7. Add client peer to server config
Edit /etc/wireguard/wg0.conf and append:
[Peer]
PublicKey = <CLIENT_PUBLIC_KEY>
AllowedIPs = 10.0.0.2/32
8. Start WireGuard
sudo wg-quick up wg0
sudo systemctl enable --now wg-quick@wg0
9. Open firewall for WireGuard
If UFW is enabled:
sudo ufw allow 51820/udp
10. Complete client config (Mac)
Use this tunnel config in WireGuard app:
[Interface]
PrivateKey = <CLIENT_PRIVATE_KEY>
Address = 10.0.0.2/24
DNS = 1.1.1.1
[Peer]
PublicKey = <SERVER_PUBLIC_KEY>
Endpoint = <SERVER_PUBLIC_IP>:51820
AllowedIPs = 10.0.0.0/24
PersistentKeepalive = 25
AllowedIPs = 10.0.0.0/24 is split-tunnel mode (recommended here). Only traffic for VPN subnet goes through WireGuard.
11. Validate VPN
Turn on the tunnel on your Mac, then test:
# from Mac
ping 10.0.0.1
# from server
sudo wg show
You should see a recent handshake and transfer counters increasing.
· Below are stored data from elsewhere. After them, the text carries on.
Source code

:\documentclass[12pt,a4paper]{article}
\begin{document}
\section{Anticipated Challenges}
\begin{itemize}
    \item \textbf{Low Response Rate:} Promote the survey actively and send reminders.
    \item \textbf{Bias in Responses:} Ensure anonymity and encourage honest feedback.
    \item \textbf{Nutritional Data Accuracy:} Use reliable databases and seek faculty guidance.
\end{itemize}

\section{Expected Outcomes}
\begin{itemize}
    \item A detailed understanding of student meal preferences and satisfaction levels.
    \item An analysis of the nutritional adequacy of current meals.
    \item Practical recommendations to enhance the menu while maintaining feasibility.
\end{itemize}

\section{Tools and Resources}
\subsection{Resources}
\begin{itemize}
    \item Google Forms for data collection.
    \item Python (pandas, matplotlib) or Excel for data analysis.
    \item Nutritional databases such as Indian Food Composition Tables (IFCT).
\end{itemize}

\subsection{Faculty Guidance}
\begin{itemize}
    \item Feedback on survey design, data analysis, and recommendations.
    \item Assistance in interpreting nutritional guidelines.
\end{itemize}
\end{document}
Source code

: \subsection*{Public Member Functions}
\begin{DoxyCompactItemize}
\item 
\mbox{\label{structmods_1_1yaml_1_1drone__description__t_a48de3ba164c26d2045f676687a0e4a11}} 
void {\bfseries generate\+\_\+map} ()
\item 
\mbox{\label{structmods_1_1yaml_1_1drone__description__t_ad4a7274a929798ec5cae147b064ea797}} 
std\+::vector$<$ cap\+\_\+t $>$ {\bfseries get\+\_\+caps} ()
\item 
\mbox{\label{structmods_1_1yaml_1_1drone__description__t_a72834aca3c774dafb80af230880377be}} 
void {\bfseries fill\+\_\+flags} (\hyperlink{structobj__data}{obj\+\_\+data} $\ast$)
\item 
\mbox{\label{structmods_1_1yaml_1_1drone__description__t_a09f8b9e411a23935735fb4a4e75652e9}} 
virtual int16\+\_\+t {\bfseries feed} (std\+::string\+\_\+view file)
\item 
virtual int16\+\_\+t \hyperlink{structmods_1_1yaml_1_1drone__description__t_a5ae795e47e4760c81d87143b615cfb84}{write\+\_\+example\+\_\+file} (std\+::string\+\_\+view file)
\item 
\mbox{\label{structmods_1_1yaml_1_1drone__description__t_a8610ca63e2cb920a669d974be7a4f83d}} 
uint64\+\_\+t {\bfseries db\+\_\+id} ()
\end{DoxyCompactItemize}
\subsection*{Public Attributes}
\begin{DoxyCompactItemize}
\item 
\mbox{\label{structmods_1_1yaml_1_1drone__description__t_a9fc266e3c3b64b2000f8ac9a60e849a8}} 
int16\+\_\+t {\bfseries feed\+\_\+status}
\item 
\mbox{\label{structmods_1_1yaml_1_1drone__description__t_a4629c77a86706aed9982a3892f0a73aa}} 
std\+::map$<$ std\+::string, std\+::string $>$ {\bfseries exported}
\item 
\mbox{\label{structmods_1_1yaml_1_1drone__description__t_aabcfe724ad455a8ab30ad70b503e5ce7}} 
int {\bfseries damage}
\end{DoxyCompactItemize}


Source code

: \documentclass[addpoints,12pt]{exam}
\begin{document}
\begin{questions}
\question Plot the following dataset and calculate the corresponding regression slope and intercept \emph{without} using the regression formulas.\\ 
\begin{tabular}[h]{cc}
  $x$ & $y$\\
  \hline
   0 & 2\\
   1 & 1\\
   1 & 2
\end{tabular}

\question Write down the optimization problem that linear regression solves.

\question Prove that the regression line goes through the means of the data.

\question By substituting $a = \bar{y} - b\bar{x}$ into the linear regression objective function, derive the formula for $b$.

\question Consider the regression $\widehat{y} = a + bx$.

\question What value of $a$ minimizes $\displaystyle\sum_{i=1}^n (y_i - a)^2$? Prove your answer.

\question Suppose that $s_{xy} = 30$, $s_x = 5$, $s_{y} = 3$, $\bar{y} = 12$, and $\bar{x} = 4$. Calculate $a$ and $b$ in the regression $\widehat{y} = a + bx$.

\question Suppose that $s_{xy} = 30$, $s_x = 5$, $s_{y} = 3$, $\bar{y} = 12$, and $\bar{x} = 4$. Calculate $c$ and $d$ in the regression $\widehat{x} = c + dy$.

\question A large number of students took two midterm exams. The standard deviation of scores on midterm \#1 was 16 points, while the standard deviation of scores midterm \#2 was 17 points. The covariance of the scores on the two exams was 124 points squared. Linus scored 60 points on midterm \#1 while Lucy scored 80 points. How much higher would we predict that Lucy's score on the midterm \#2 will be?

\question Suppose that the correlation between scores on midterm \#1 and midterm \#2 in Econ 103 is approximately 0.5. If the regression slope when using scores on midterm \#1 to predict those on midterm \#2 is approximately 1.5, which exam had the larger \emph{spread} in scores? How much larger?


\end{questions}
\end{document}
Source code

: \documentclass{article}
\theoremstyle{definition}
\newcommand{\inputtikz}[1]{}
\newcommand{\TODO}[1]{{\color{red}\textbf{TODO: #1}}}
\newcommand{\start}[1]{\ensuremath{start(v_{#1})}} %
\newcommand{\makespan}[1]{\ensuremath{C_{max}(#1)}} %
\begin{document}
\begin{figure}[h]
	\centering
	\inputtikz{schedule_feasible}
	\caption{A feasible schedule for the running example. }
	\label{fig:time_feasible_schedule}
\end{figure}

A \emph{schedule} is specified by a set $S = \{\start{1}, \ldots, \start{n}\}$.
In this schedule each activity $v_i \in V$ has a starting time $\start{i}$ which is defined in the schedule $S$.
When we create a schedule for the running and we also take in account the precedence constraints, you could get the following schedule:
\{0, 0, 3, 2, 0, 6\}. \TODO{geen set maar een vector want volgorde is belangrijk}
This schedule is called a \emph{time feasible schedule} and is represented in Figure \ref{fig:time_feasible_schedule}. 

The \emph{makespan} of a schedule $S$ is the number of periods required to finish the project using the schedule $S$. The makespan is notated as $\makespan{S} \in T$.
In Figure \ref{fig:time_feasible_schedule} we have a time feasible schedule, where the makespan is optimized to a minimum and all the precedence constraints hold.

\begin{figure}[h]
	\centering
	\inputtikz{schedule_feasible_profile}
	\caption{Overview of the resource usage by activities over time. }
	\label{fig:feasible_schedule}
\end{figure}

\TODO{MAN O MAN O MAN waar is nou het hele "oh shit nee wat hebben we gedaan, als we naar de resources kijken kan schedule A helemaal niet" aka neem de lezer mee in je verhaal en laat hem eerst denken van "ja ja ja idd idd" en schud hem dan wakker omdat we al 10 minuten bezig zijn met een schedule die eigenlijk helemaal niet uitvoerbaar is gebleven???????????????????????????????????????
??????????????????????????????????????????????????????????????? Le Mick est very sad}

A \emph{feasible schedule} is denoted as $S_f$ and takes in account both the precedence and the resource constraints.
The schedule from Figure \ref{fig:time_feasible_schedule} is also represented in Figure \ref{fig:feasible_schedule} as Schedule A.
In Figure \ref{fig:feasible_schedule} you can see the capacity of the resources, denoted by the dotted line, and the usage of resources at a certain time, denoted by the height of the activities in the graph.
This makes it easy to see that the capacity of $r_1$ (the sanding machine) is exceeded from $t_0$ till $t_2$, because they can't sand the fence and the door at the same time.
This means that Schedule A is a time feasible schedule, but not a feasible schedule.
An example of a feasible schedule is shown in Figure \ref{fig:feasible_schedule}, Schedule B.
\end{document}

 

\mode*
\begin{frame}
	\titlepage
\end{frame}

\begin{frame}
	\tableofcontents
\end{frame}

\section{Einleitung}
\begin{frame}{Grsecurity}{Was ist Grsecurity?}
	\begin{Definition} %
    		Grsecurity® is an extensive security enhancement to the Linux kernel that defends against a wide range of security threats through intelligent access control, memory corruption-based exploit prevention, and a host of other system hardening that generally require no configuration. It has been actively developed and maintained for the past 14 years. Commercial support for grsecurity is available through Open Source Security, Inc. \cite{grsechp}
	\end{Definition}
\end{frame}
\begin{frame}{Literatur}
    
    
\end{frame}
Nginx reverse proxy + HTTPS
OpenClaw is typically bound to localhost (127.0.0.1). Nginx will publish it on HTTPS, and we will restrict access to VPN source IPs.
1. Install Nginx
sudo apt update
sudo apt install -y nginx
2. Create initial Nginx site
sudo nano /etc/nginx/sites-available/openclaw
server {
listen 80;
server_name openclaw.<DOMAIN_NAME>;
location / {
proxy_pass http://127.0.0.1:18789;
proxy_http_version 1.1;
proxy_set_header Host $host;
proxy_set_header X-Real-IP $remote_addr;
proxy_set_header X-Forwarded-For $proxy_add_x_forwarded_for;
proxy_set_header X-Forwarded-Proto $scheme;
proxy_set_header Upgrade $http_upgrade;
proxy_set_header Connection "upgrade";
}
}
Enable the site:
sudo ln -sf /etc/nginx/sites-available/openclaw /etc/nginx/sites-enabled/openclaw
sudo rm -f /etc/nginx/sites-enabled/default
sudo nginx -t
sudo systemctl reload nginx
3. Create DNS record
Create an A record:
- Host/name:
openclaw - Value:
<SERVER_PUBLIC_IP>
Resulting FQDN should be openclaw.<DOMAIN_NAME>.
4. Issue TLS certificate
sudo apt install -y certbot python3-certbot-nginx
sudo certbot --nginx -d openclaw.<DOMAIN_NAME>
Choose redirect to HTTPS when prompted.
5. Restrict HTTPS access to VPN subnet
After certbot updates config, re-open the site file and add allow/deny inside the TLS server block (listen 443 ssl ...):
allow 10.0.0.0/24;
deny all;
Then reload:
sudo nginx -t
sudo systemctl reload nginx
OpenClaw allowed origin
Update OpenClaw config so browser origin is trusted:
nano ~/.openclaw/openclaw.json
{
"gateway": {
"controlUi": {
"allowedOrigins": ["https://openclaw.<DOMAIN_NAME>"]
}
}
}
Restart gateway service:
systemctl --user restart openclaw-gateway.service
If your install uses a system service instead of user service, use sudo systemctl restart <service-name>.
Verification checklist
- VPN on:
ping 10.0.0.1workssudo wg showshows recent handshakehttps://openclaw.<DOMAIN_NAME>loads dashboard
- VPN off:
https://openclaw.<DOMAIN_NAME>should be blocked by Nginx (deny all)
Notes on port 80
For standard Let's Encrypt HTTP validation, port 80/tcp must be reachable from the internet for initial issuance and future renewals. If you must close port 80, switch to DNS challenge instead.